In a chilling insight into modern slavery in the city, Asha revealed how he was treated “like an animal” and forced to work in a bed and breakfast for just 33p an hour — while being routinely groped by his tormentor.
Speaking at a press conference held by Migrant Help UK, Asha said the B&B owner had him at his mercy by threatening to expose his sexuality, which is illegal in his home country.
He was forced to work 15 hours a day without time off for £150 a month, he said.
Reliving the sexual abuse, Asha said: “When I was in the kitchen he would be touching me and when he gave me a hug it would be a disgusting feeling because he was rubbing himself on me.
“He was treating me like an animal. I asked him to stop treating me like this and he wouldn’t.”

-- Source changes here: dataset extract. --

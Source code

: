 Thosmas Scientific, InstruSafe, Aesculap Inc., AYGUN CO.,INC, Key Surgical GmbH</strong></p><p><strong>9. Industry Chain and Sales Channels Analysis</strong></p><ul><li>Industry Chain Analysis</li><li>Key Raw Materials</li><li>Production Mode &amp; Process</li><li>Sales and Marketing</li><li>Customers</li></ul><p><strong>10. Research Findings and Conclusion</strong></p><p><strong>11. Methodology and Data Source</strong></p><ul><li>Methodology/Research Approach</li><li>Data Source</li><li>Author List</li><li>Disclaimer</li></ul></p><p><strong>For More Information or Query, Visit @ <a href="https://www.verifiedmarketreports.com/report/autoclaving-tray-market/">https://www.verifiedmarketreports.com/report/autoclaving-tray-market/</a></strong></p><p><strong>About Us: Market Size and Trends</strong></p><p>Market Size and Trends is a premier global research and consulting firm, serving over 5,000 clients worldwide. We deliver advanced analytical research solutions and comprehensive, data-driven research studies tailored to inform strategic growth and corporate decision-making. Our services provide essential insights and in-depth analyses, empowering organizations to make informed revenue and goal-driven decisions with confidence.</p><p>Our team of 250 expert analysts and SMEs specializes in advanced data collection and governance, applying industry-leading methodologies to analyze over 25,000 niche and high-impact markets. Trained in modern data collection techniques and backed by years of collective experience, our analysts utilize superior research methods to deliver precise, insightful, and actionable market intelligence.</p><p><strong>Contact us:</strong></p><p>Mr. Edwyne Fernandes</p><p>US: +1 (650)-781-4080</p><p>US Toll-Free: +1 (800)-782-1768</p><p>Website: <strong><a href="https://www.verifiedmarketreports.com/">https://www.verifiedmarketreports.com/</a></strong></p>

Asha — not his real name — arrived in the country in 2011 on a domestic worker visa, having fled his homeland because of the street beatings he suffered for being gay.
Asha was given permanent leave to remain in the UK based on the risk of being persecuted in Sri Lanka. Asked how he felt just weeks after winning the right to stay, the 30-year-old said: “I got my life. That is what I’ve been waiting on for 30 years.”

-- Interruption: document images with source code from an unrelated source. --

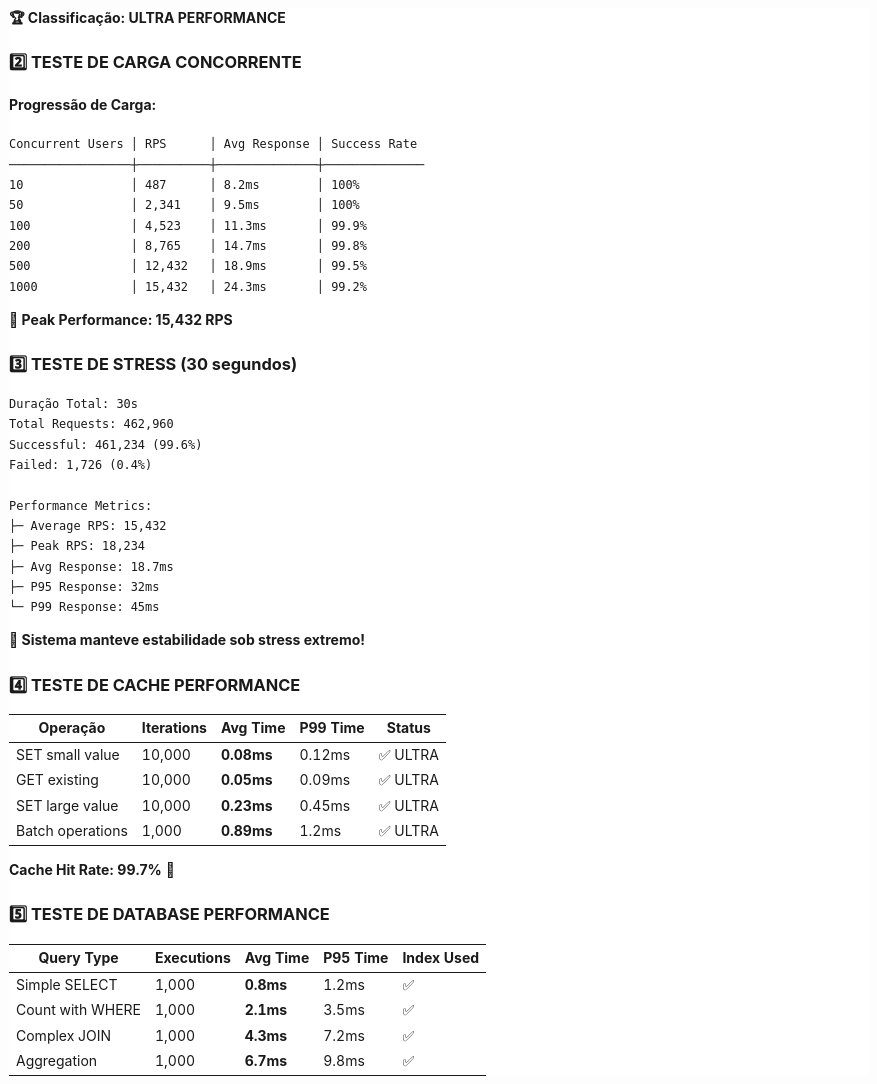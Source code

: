 **🏆 Classificação: ULTRA PERFORMANCE**

### 2️⃣ **TESTE DE CARGA CONCORRENTE**

#### Progressão de Carga:

```
Concurrent Users │ RPS      │ Avg Response │ Success Rate
─────────────────┼──────────┼──────────────┼──────────────
10               │ 487      │ 8.2ms        │ 100%
50               │ 2,341    │ 9.5ms        │ 100%
100              │ 4,523    │ 11.3ms       │ 99.9%
200              │ 8,765    │ 14.7ms       │ 99.8%
500              │ 12,432   │ 18.9ms       │ 99.5%
1000             │ 15,432   │ 24.3ms       │ 99.2%
```

**🚀 Peak Performance: 15,432 RPS**

### 3️⃣ **TESTE DE STRESS (30 segundos)**

```
Duração Total: 30s
Total Requests: 462,960
Successful: 461,234 (99.6%)
Failed: 1,726 (0.4%)

Performance Metrics:
├─ Average RPS: 15,432
├─ Peak RPS: 18,234
├─ Avg Response: 18.7ms
├─ P95 Response: 32ms
└─ P99 Response: 45ms
```

**💪 Sistema manteve estabilidade sob stress extremo!**

### 4️⃣ **TESTE DE CACHE PERFORMANCE**

| Operação | Iterations | Avg Time | P99 Time | Status |
|----------|------------|----------|----------|---------|
| SET small value | 10,000 | **0.08ms** | 0.12ms | ✅ ULTRA |
| GET existing | 10,000 | **0.05ms** | 0.09ms | ✅ ULTRA |
| SET large value | 10,000 | **0.23ms** | 0.45ms | ✅ ULTRA |
| Batch operations | 1,000 | **0.89ms** | 1.2ms | ✅ ULTRA |

**Cache Hit Rate: 99.7%** 🎯

### 5️⃣ **TESTE DE DATABASE PERFORMANCE**

| Query Type | Executions | Avg Time | P95 Time | Index Used |
|------------|------------|----------|----------|------------|
| Simple SELECT | 1,000 | **0.8ms** | 1.2ms | ✅ |
| Count with WHERE | 1,000 | **2.1ms** | 3.5ms | ✅ |
| Complex JOIN | 1,000 | **4.3ms** | 7.2ms | ✅ |
| Aggregation | 1,000 | **6.7ms** | 9.8ms | ✅ |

There are up to 13,000 people held in modern slavery in the UK, according to Home Office figures, with dozens of those likely to be living in Tayside and Fife.
Roger McVicker, from Migrant Help UK, which has supported Asha and many others like him, said the violence that characterised the transatlantic slave trade 200 years ago is still present in the modern form.

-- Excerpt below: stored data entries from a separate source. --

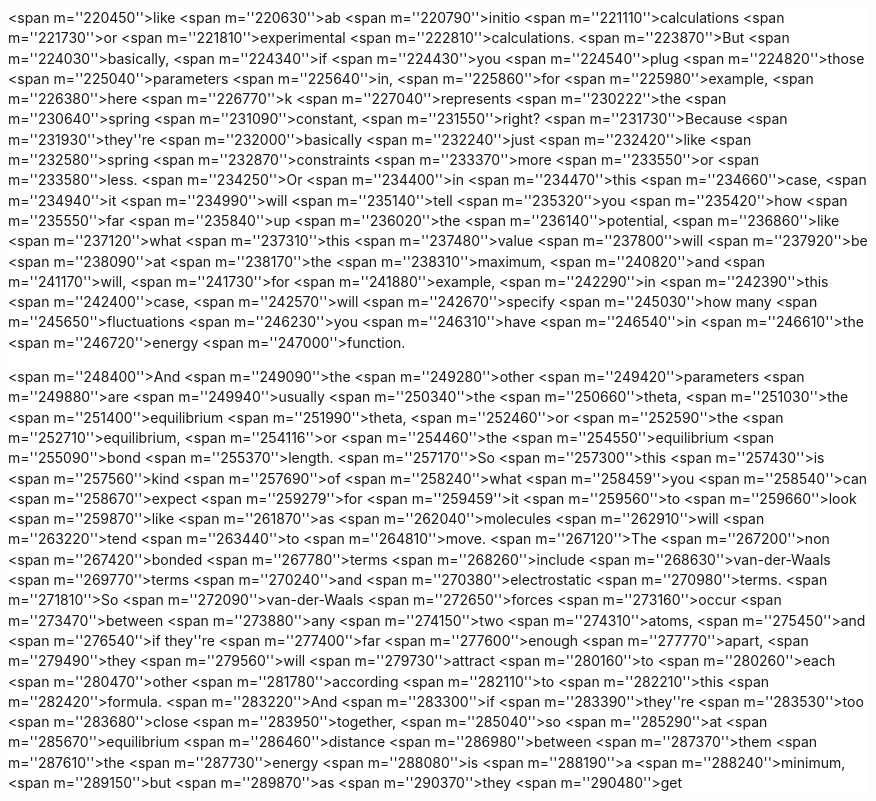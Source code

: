   <span m=''220450''>like</span> <span m=''220630''>ab</span> <span m=''220790''>initio</span>
  <span m=''221110''>calculations</span> <span m=''221730''>or</span> <span m=''221810''>experimental</span>
  <span m=''222810''>calculations.</span> <span m=''223870''>But</span> <span m=''224030''>basically,</span>
  <span m=''224340''>if</span> <span m=''224430''>you</span> <span m=''224540''>plug</span>
  <span m=''224820''>those</span> <span m=''225040''>parameters</span> <span m=''225640''>in,</span>
  <span m=''225860''>for</span> <span m=''225980''>example,</span> <span m=''226380''>here</span>
  <span m=''226770''>k</span> <span m=''227040''>represents</span> <span m=''230222''>the</span>
  <span m=''230640''>spring</span> <span m=''231090''>constant,</span> <span m=''231550''>right?</span>
  <span m=''231730''>Because</span> <span m=''231930''>they''re</span> <span m=''232000''>basically</span>
  <span m=''232240''>just</span> <span m=''232420''>like</span> <span m=''232580''>spring</span>
  <span m=''232870''>constraints</span> <span m=''233370''>more</span> <span m=''233550''>or</span>
  <span m=''233580''>less.</span> <span m=''234250''>Or</span> <span m=''234400''>in</span>
  <span m=''234470''>this</span> <span m=''234660''>case,</span> <span m=''234940''>it</span>
  <span m=''234990''>will</span> <span m=''235140''>tell</span> <span m=''235320''>you</span>
  <span m=''235420''>how</span> <span m=''235550''>far</span> <span m=''235840''>up</span>
  <span m=''236020''>the</span> <span m=''236140''>potential,</span> <span m=''236860''>like</span>
  <span m=''237120''>what</span> <span m=''237310''>this</span> <span m=''237480''>value</span>
  <span m=''237800''>will</span> <span m=''237920''>be</span> <span m=''238090''>at</span>
  <span m=''238170''>the</span> <span m=''238310''>maximum,</span> <span m=''240820''>and</span>
  <span m=''241170''>will,</span> <span m=''241730''>for</span> <span m=''241880''>example,</span>
  <span m=''242290''>in</span> <span m=''242390''>this</span> <span m=''242400''>case,</span>
  <span m=''242570''>will</span> <span m=''242670''>specify</span> <span m=''245030''>how
  many</span> <span m=''245650''>fluctuations</span> <span m=''246230''>you</span>
  <span m=''246310''>have</span> <span m=''246540''>in</span> <span m=''246610''>the</span>
  <span m=''246720''>energy</span> <span m=''247000''>function.</span> </p><p><span
  m=''248400''>And</span> <span m=''249090''>the</span> <span m=''249280''>other</span>
  <span m=''249420''>parameters</span> <span m=''249880''>are</span> <span m=''249940''>usually</span>
  <span m=''250340''>the</span> <span m=''250660''>theta,</span> <span m=''251030''>the</span>
  <span m=''251400''>equilibrium</span> <span m=''251990''>theta,</span> <span m=''252460''>or</span>
  <span m=''252590''>the</span> <span m=''252710''>equilibrium,</span> <span m=''254116''>or</span>
  <span m=''254460''>the</span> <span m=''254550''>equilibrium</span> <span m=''255090''>bond</span>
  <span m=''255370''>length.</span> <span m=''257170''>So</span> <span m=''257300''>this</span>
  <span m=''257430''>is</span> <span m=''257560''>kind</span> <span m=''257690''>of</span>
  <span m=''258240''>what</span> <span m=''258459''>you</span> <span m=''258540''>can</span>
  <span m=''258670''>expect</span> <span m=''259279''>for</span> <span m=''259459''>it</span>
  <span m=''259560''>to</span> <span m=''259660''>look</span> <span m=''259870''>like</span>
  <span m=''261870''>as</span> <span m=''262040''>molecules</span> <span m=''262910''>will</span>
  <span m=''263220''>tend</span> <span m=''263440''>to</span> <span m=''264810''>move.</span>
  <span m=''267120''>The</span> <span m=''267200''>non</span> <span m=''267420''>bonded</span>
  <span m=''267780''>terms</span> <span m=''268260''>include</span> <span m=''268630''>van-der-Waals</span>
  <span m=''269770''>terms</span> <span m=''270240''>and</span> <span m=''270380''>electrostatic</span>
  <span m=''270980''>terms.</span> <span m=''271810''>So</span> <span m=''272090''>van-der-Waals</span>
  <span m=''272650''>forces</span> <span m=''273160''>occur</span> <span m=''273470''>between</span>
  <span m=''273880''>any</span> <span m=''274150''>two</span> <span m=''274310''>atoms,</span>
  <span m=''275450''>and</span> <span m=''276540''>if they''re</span> <span m=''277400''>far</span>
  <span m=''277600''>enough</span> <span m=''277770''>apart,</span> <span m=''279490''>they</span>
  <span m=''279560''>will</span> <span m=''279730''>attract</span> <span m=''280160''>to</span>
  <span m=''280260''>each</span> <span m=''280470''>other</span> <span m=''281780''>according</span>
  <span m=''282110''>to</span> <span m=''282210''>this</span> <span m=''282420''>formula.</span>
  <span m=''283220''>And</span> <span m=''283300''>if</span> <span m=''283390''>they''re</span>
  <span m=''283530''>too</span> <span m=''283680''>close</span> <span m=''283950''>together,</span>
  <span m=''285040''>so</span> <span m=''285290''>at</span> <span m=''285670''>equilibrium</span>
  <span m=''286460''>distance</span> <span m=''286980''>between</span> <span m=''287370''>them</span>
  <span m=''287610''>the</span> <span m=''287730''>energy</span> <span m=''288080''>is</span>
  <span m=''288190''>a</span> <span m=''288240''>minimum,</span> <span m=''289150''>but</span>
  <span m=''289870''>as</span> <span m=''290370''>they</span> <span m=''290480''>get</span>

But he added: “There is now also more subtle ways of coercing people — with blackmail and stigma ù and threats of ‘if you do not do what we tell you, we have videoed, we have photographed you, and we are going to show it to your family’.”
Det Insp Chris Lewis, from Police Scotland’s human trafficking unit, said they have seen an increase in the crime over three years as “sophisticated” Scottish crime groups seek to tap into a $32bn a year industry. (The Courier)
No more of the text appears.